N comme Nostalgie

« L’Apprentissage » : un livre délicieux sur Internet, sous forme d’abécédaire, pour dire en 100 mots comment la France adopte ses enfants de migrants. « Lettres persanes » d’aujourd’hui qui seraient écrites par une enfant de migrants, petit manifeste sur la double identité culturelle des Français d’origine étrangère, l’initiative de la journaliste/auteur Nadia Khouri-Dagher a séduit Afrik.com qui a décidé de vous offrir deux mots par semaine. A savourer, en attendant la parution du livre….

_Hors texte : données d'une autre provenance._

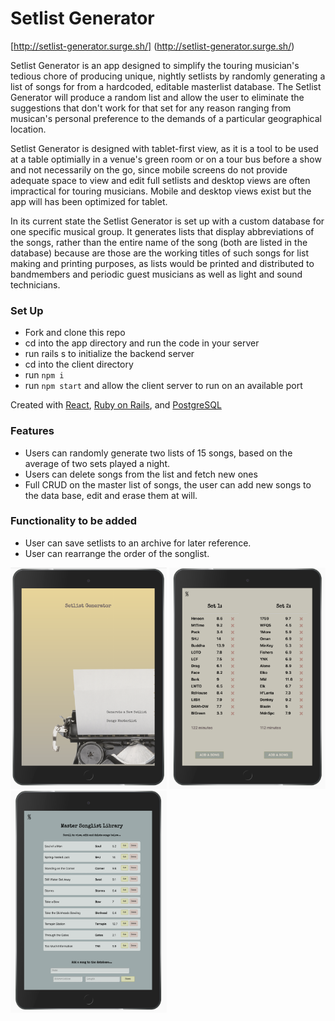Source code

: # Setlist Generator

[http://setlist-generator.surge.sh/] (http://setlist-generator.surge.sh/)

Setlist Generator is an app designed to simplify the touring musician's tedious chore of producing unique, nightly setlists by randomly generating a list of songs for from a hardcoded, editable masterlist database.  The Setlist Generator will produce a random list and allow the user to eliminate the suggestions that don't work for that set for any reason ranging from musican's personal preference to the demands of a particular geographical location.  

<!-- 
A user will be able to generate a random list, rearrange it and archive the final version to a database, to help avoid song overlap at the same venue in a short period of time as well as excessive overlap of the same songs on consecutive nights in the same tour run.   -->

Setlist Generator is designed with tablet-first view, as it is a tool to be used at a table optimially in a venue's green room or on a tour bus before a show and not necessarily on the go, since mobile screens do not provide adequate space to view and edit full setlists and desktop views are often impractical for touring musicians.  Mobile and desktop views exist but the app will has been optimized for tablet. 

In its current state the Setlist Generator is set up with a custom database for one specific musical group.  It generates lists that display abbreviations of the songs, rather than the entire name of the song (both are listed in the database) because are those are the working titles of such songs for list making and printing purposes, as lists would be printed and distributed to bandmembers and  periodic guest musicians as well as light and sound technicians.


### Set Up
* Fork and clone this repo
* cd into the app directory and run the code in your server
* run rails s to initialize the backend server
* cd into the client directory
* run `npm i`
* run `npm start` and allow the client server to run on an available port


Created with [React](https://reactjs.org/), [Ruby on Rails](https://rubyonrails.org/), and [PostgreSQL](https://www.postgresql.org/)


### Features
* Users can randomly generate two lists of 15 songs, based on the average of two   sets played a night.
* Users can delete songs from the list and fetch new ones
* Full CRUD on the master list of songs, the user can add new songs to the data base, edit and erase them at will.

### Functionality to be added 
* User can save setlists to an archive for later reference.
* User can rearrange the order of the songlist.


<img src="assets/setlist_generator_pg1.png" alt="homescreen" width="250"/> 
<img src="assets/setlist_generator_pg2.png" alt="generated lists" width="250"/> 
<img src="assets/setlist_generator_pg3.png" alt="masterlist" width="250"/> 



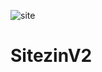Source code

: ![site](https://user-images.githubusercontent.com/75057334/129409911-6ccc0eca-da94-49cd-879a-f97cc6d93202.png)
# SitezinV2
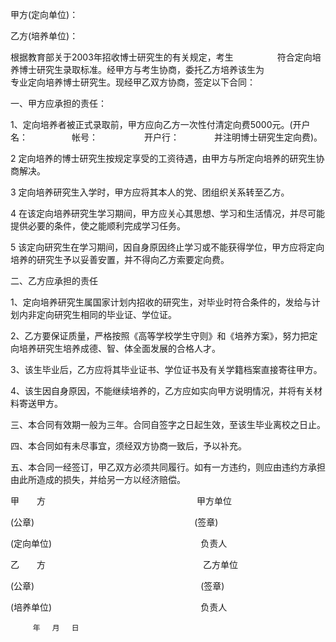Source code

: 
 


甲方(定向单位)：


乙方(培养单位)：


根据教育部关于2003年招收博士研究生的有关规定，考生　　　　　符合定向培养博士研究生录取标准。经甲方与考生协商，委托乙方培养该生为　　　　　　　　　　　专业定向培养博士研究生。现经甲乙双方协商，签定以下合同：


一、甲方应承担的责任：


1、定向培养者被正式录取前，甲方应向乙方一次性付清定向费5000元。(开户名：　　　　　帐号：　　　　　 开户行：　　　　并注明博士研究生定向费)。


2 定向培养的博士研究生按规定享受的工资待遇，由甲方与所定向培养的研究生协商解决。


3 定向培养研究生入学时，甲方应将其本人的党、团组织关系转至乙方。


4 在该定向培养研究生学习期间，甲方应关心其思想、学习和生活情况，并尽可能提供必要的条件，使之能顺利完成学习任务。


5 该定向研究生在学习期间，因自身原因终止学习或不能获得学位，甲方应将定向培养的研究生予以妥善安置，并不得向乙方索要定向费。


二、乙方应承担的责任


1、定向培养研究生属国家计划内招收的研究生，对毕业时符合条件的，发给与计划内非定向研究生相同的毕业证、学位证。


2、乙方要保证质量，严格按照《高等学校学生守则》和《培养方案》，努力把定向培养研究生培养成德、智、体全面发展的合格人才。


3、该生毕业后，乙方应将其毕业证书、学位证书及有关学籍档案直接寄往甲方。


4、该生因自身原因，不能继续培养的，乙方应如实向甲方说明情况，并将有关材料寄送甲方。


三、本合同有效期一般为三年。合同自签字之日起生效，至该生毕业离校之日止。


四、本合同如有未尽事宜，须经双方协商一致后，予以补充。


五、本合同一经签订，甲乙双方必须共同履行。如有一方违约，则应由违约方承担由此所造成的损失，并给另一方以经济赔偿。


甲　　方　　　　　　　　　　　　　　　　　  甲方单位


(公章)　　　　　　　　　　　　　　　　　　  (签章)


(定向单位)　　　　　　　　　　　　　　　　　负责人


乙　　方　　　　　　　　　　　　　　　　　　乙方单位


(公章)　　　　　　　　　　　　　　　　　　　(签章)


(培养单位)　　　　　　　　　　　　　　　　　负责人


         年　 月　 日




 


 

 
 
 
 
 
  


  
 

  


  


  
 
 
 
 

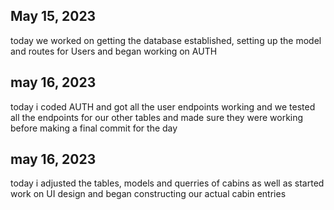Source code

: ## May 15, 2023

today we worked on getting the database established, setting up the model and routes for Users and began working on AUTH

## may 16, 2023

today i coded AUTH and got all the user endpoints working and we tested all the endpoints for our other tables and made sure they were working before making a final commit for the day

## may 16, 2023

today i adjusted the tables, models and querries of cabins as well as started work on UI design and began constructing our actual cabin entries
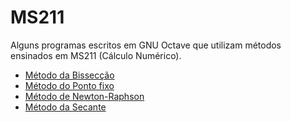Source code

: # MS211
Alguns programas escritos em GNU Octave que utilizam métodos ensinados em MS211 (Cálculo Numérico).

<ul>
  <li><a href="Metodos/bissecção.m">Método da Bissecção</a>
  <li><a href="Metodos/ponto_fixo.m">Método do Ponto fixo</a>
  <li><a href="Metodos/newton_raphson.m">Método de Newton-Raphson</a>
  <li><a href="Metodos/secante">Método da Secante</a>
<ul>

De A comme Accent à Z comme Zut, en passant par H comme Hammam ou N comme nostalgie, 100 mots pour un livre : L’apprentissage ou « comment la France adopte ses enfants de migrants ». Une oeuvre que la journaliste/auteur Nadia Khouri-Dagher a choisi de publier d’abord sur Internet. Un abécédaire savoureux qu’Afrik a décidé de distiller en ligne, pour un grand rendez-vous hebdomadaire. Une autre manière d’appréhender la littérature…

N

Nostalgie

Pour Yvette, Café l’Iris à Paris XV°

Dans le café au coin de ma rue, où j’ai mes habitudes, derrière le comptoir la patronne, Yvonne, a affiché de grandes photos couleur encadrées, de villages anciens, de vertes collines, de prairies et de ruisseaux, avec cette légende: « Aveyron ».

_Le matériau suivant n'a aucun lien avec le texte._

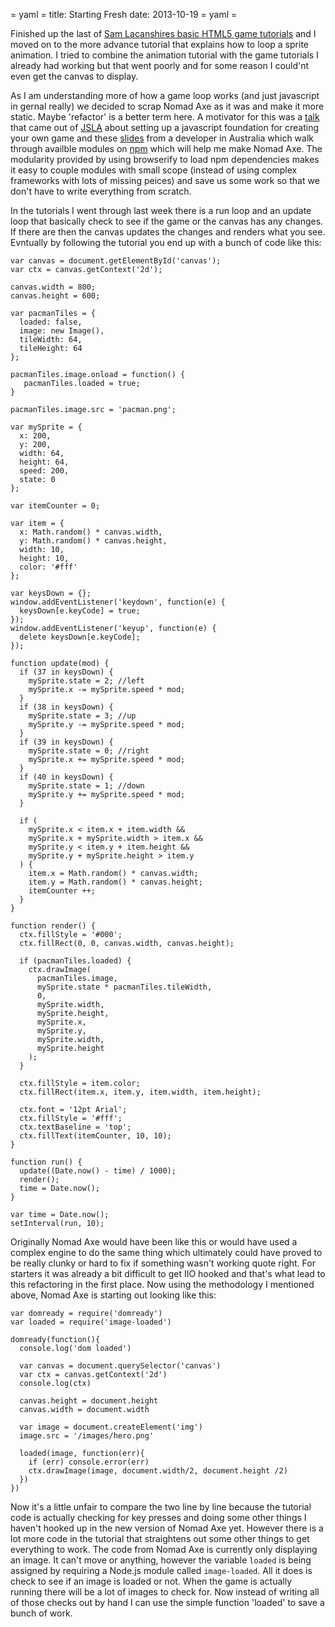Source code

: = yaml =
title: Starting Fresh
date: 2013-10-19
= yaml =

Finished up the last of [Sam Lacanshires basic HTML5 game tutorials](http://html5gamedev.samlancashire.com/category/tutorials/) and I moved on to the more advance tutorial that explains how to loop a sprite animation. I tried to combine the animation tutorial with the game tutorials I already had working but that went poorly and for some reason I could'nt even get the canvas to display.

As I am understanding more of how a game loop works (and just javascript in gernal really) we decided to scrap Nomad Axe as it was and make it more static. Maybe 'refactor' is a better term here. A motivator for this was a [talk](https://vimeo.com/74008847) that came out of [JSLA](http://js.la) about setting up a javascript foundation for creating your own game and these [slides](http://hughsk.github.io/campjs-talk/) from a developer in Australia which walk through availble modules on [npm](http://npmjs.org) which will help me make Nomad Axe. The modularity provided by using browserify to load npm dependencies makes it easy to couple modules with small scope (instead of using complex frameworks with lots of missing peices) and save us some work so that we don't have to write everything from scratch.

In the tutorials I went through last week there is a run loop and an update loop that basically check to see if the game or the canvas has any changes. If there are then the canvas updates the changes and renders what you see. Evntually by following the tutorial you end up with a bunch of code like this:

    var canvas = document.getElementById('canvas');
    var ctx = canvas.getContext('2d');

    canvas.width = 800;
    canvas.height = 600;

    var pacmanTiles = {
      loaded: false,
      image: new Image(),
      tileWidth: 64,
      tileHeight: 64
    };

    pacmanTiles.image.onload = function() {
       pacmanTiles.loaded = true;
    }

    pacmanTiles.image.src = 'pacman.png';

    var mySprite = {
      x: 200,
      y: 200,
      width: 64,
      height: 64,
      speed: 200,
      state: 0
    };

    var itemCounter = 0;

    var item = {
      x: Math.random() * canvas.width,
      y: Math.random() * canvas.height,
      width: 10,
      height: 10,
      color: '#fff'
    };

    var keysDown = {};
    window.addEventListener('keydown', function(e) {
      keysDown[e.keyCode] = true;
    });
    window.addEventListener('keyup', function(e) {
      delete keysDown[e.keyCode];
    });

    function update(mod) {
      if (37 in keysDown) {
        mySprite.state = 2; //left
        mySprite.x -= mySprite.speed * mod;
      }
      if (38 in keysDown) {
        mySprite.state = 3; //up
        mySprite.y -= mySprite.speed * mod;
      }
      if (39 in keysDown) {
        mySprite.state = 0; //right
        mySprite.x += mySprite.speed * mod;
      }
      if (40 in keysDown) {
        mySprite.state = 1; //down
        mySprite.y += mySprite.speed * mod;
      }

      if (
        mySprite.x < item.x + item.width &&
        mySprite.x + mySprite.width > item.x &&
        mySprite.y < item.y + item.height &&
        mySprite.y + mySprite.height > item.y
      ) {
        item.x = Math.random() * canvas.width;
        item.y = Math.random() * canvas.height;
        itemCounter ++;
      }
    }

    function render() {
      ctx.fillStyle = '#000';
      ctx.fillRect(0, 0, canvas.width, canvas.height);

      if (pacmanTiles.loaded) {
        ctx.drawImage(
          pacmanTiles.image,
          mySprite.state * pacmanTiles.tileWidth,
          0,
          mySprite.width,
          mySprite.height,
          mySprite.x,
          mySprite.y,
          mySprite.width,
          mySprite.height
        );
      }

      ctx.fillStyle = item.color;
      ctx.fillRect(item.x, item.y, item.width, item.height);

      ctx.font = '12pt Arial';
      ctx.fillStyle = '#fff';
      ctx.textBaseline = 'top';
      ctx.fillText(itemCounter, 10, 10);
    }

    function run() {
      update((Date.now() - time) / 1000);
      render();
      time = Date.now();
    }

    var time = Date.now();
    setInterval(run, 10);

Originally Nomad Axe would have been like this or would have used a complex engine to do the same thing which ultimately could have proved to be really clunky or hard to fix if something wasn't working quote right. For starters it was already a bit difficult to get IIO hooked and that's what lead to this refactoring in the first place. Now using the methodology I mentioned above, Nomad Axe is starting out looking like this:

    var domready = require('domready')
    var loaded = require('image-loaded')

    domready(function(){
      console.log('dom loaded')

      var canvas = document.querySelector('canvas')
      var ctx = canvas.getContext('2d')
      console.log(ctx)

      canvas.height = document.height
      canvas.width = document.width

      var image = document.createElement('img')
      image.src = '/images/hero.png'

      loaded(image, function(err){
        if (err) console.error(err)
        ctx.drawImage(image, document.width/2, document.height /2)
      })
    })

 Now it's a little unfair  to compare the two line by line because the tutorial code is actually checking for key presses and doing some other things I haven't hooked up in the new version of Nomad Axe yet. However there is a lot more code in the tutorial that straightens out some other things to get everything to work. The code from Nomad Axe is currently only displaying an image. It can't move or anything, however the variable `loaded` is being assigned by requiring a Node.js module called `image-loaded`. All it does is check to see if an image is loaded or not. When the game is actually running there will be a lot of images to check for. Now instead of writing all of those checks out by hand I can use the simple function 'loaded' to save a bunch of work.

Dans les restaurants libanais de Paris, pareillement, les murs sont souvent ornés de photographies couleur d’un Liban disparu ou éternel, baie de Jounieh en vue aérienne, place des Canons aujourd’hui démolie, gratte-ciels de la capitale, plages fréquentées des années 60, cèdres enneigés. Dans les restaurants italiens, c’est la baie de Naples, une vue de Rome, ou une carte postale de la côte amalfitaine qui pareillement signalent l’appartenance géographique du maître des lieux, et ses attachements personnels.

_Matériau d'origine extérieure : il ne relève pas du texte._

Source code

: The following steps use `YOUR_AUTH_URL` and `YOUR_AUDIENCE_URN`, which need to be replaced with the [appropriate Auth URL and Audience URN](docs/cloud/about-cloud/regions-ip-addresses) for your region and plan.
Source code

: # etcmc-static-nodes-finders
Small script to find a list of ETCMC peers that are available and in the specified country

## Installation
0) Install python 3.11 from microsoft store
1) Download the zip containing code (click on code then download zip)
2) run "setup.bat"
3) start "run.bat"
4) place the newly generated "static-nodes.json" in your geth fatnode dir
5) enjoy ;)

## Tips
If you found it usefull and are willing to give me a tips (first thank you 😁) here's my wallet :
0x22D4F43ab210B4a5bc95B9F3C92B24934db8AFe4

La même nostalgie, le même déracinement, et le même amour d’une terre quittée, signent pour moi ces exils. Dans mon café, Yvonne, qui tient boutique seule, m’avait un jour prêté un livre qui l’avait passionnée, Quand nos ancêtres partaient pour l’aventure, acheté à France Loisirs*, qui décrivait, entre autres, le voyage des Aveyronnais, des Auvergnats et de tous ces milliers de paysans de France vers la capitale – et aussi à l’étranger – au siècle dernier, où la plupart d’entre eux réussirent à faire fortune, dans les cafés-charbon surtout.

Un jour, Yvonne m’avait raconté la fête du village à laquelle elle venait de participer, à Paris: tous les habitants originaires de son village s’étaient retrouvés, avaient chanté, dansé, et mangé les plats de leur région. Cette fête est annuelle, m’avait-elle expliqué, elle permet à tous les anciens villageois et enfants de villageois habitant Paris de se retrouver une fois l’an tous ensemble. Et jamais Yvonne ne manque ce rassemblement.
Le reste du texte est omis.